Il sesto pezzo in programma, con il suo tema dell’amore che sfida la morte, si è palesato come una poetica suggestione. Pastor, presente nel finale a ricevere i meritati consensi, ha ripreso la più nota storia d’amore della nostra tradizione e l’ha trasformata in danza. Originale nell’appassionata messa in scena, ci narra di desideri e valori cristiani. Della solenne musica di Richard Wagner usa brani da Tristan und Isolde e dai Wesendonk Lieder. Interpreti nella loro piena maturità artistica sono i primi ballerini Nicoletta Manni e Timofej Andrijashenko. Il passo a due assurge a motivo essenziale di spettacolo, incarnato in tutto e per tutto. La naturalezza e la bellezza appagano l’impatto visivo. La forza viene determinata grazie all’energia rilasciata dalla coppia, tra il celeste e il bianco, simboli di innocenza e virtù.

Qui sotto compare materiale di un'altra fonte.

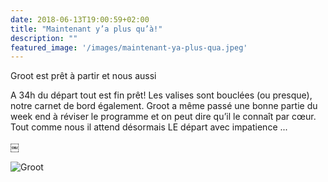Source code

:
 ```yaml
---
date: 2018-06-13T19:00:59+02:00
title: "Maintenant y’a plus qu’à!"
description: ""
featured_image: '/images/maintenant-ya-plus-qua.jpeg'
---
```


Groot est prêt à partir et nous aussi

A 34h du départ tout est fin prêt! Les valises sont bouclées (ou presque), notre carnet de bord également. Groot a même passé une bonne partie du week end à réviser le programme et on peut dire qu’il le connaît par cœur. Tout comme nous il attend désormais LE départ avec impatience ...

￼

![Groot](/images/maintenant-ya-plus-qua.jpeg)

A concludere la serata William Forsythe con il balletto creato per il Frankfurt Ballet nel 1996, e per la prima volta in scena alla Scala, ripreso da Stéphane Phavorin, con Martina Arduino, Agnese Di Clemente, Gaia Andreanò, Marco Agostino, Nicola Del Freo, sulla musica dell’ultimo movimento della Sinfonia n. 9 di Franz Schubert. Il viola quaresima scelto per l’accademico degli interpreti e il verde smeraldo dei tutù piatti delle interpreti sono firmati con gusto dal costumista Stephen Galloway. La velocità dei movimenti consente agli ottimi esecutori di raggiungere elevati livelli di forza, donando a The Vertiginous Thrill of Exactitude quella potenza millimetrica capace di far esaltare la creazione.

Serata Contemporanea ha avuto il merito di rendere lo spettatore più consapevole del rapporto tra teatro, danza e nuova realtà.